The foregoing summary of the Amendment No. 4 does not purport to be complete and is subject to, and qualified in its entirety by, the full text of Amendment No. 4, which is filed as Exhibit 10.1 to this Current Report on Form8-K and incorporated herein by reference.
Item 7.01 | Regulation FD Disclosure. |
On September 19, 2018, the Company announced its intention to offer $300.0 million aggregate principal amount of senior secured notes due 2023 (the “Senior Notes”) to eligible purchasers (the “Offering”).

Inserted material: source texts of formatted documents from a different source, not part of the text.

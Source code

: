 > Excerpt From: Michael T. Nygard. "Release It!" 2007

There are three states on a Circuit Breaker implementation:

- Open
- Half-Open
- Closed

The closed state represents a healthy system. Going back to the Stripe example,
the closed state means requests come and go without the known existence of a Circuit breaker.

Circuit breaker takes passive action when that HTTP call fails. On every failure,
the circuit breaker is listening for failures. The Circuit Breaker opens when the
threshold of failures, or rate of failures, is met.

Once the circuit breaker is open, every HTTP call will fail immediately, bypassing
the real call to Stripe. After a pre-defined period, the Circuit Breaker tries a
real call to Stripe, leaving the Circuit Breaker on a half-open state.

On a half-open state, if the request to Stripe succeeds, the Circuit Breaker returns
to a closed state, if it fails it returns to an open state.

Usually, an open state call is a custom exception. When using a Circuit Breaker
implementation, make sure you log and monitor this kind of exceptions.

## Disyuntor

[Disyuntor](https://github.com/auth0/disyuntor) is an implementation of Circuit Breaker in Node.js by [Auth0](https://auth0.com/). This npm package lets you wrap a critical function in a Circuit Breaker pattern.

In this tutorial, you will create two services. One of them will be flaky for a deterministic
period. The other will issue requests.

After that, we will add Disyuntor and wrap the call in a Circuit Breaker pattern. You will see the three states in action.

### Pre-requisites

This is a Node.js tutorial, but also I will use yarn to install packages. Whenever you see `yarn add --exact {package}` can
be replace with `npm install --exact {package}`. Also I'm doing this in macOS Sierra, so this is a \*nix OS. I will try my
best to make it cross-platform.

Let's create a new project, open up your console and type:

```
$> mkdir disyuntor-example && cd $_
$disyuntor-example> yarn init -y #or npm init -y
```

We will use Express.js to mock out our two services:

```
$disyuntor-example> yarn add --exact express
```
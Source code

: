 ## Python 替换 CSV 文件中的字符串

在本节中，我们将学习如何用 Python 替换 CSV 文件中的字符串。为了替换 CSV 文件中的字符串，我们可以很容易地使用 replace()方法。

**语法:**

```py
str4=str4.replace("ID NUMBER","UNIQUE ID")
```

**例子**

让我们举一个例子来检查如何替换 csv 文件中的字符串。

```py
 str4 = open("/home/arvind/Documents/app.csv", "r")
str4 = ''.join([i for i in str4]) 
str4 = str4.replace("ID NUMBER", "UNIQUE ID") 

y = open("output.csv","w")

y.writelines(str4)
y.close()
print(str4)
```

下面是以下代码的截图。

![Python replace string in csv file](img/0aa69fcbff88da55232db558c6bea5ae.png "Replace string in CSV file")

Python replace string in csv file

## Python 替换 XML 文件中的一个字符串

In connection with the Offering, the Company is disclosing under Item 7.01 of this Current Report on Form8-K the following information contained in the preliminary offering memorandum and investor presentation that is being delivered to potential investors in connection with the Offering. The information contained in this Current Report on Form8-K does not constitute an offer to sell, or a solicitation of an offer to buy, any of the Senior Notes or any other securities of the Company.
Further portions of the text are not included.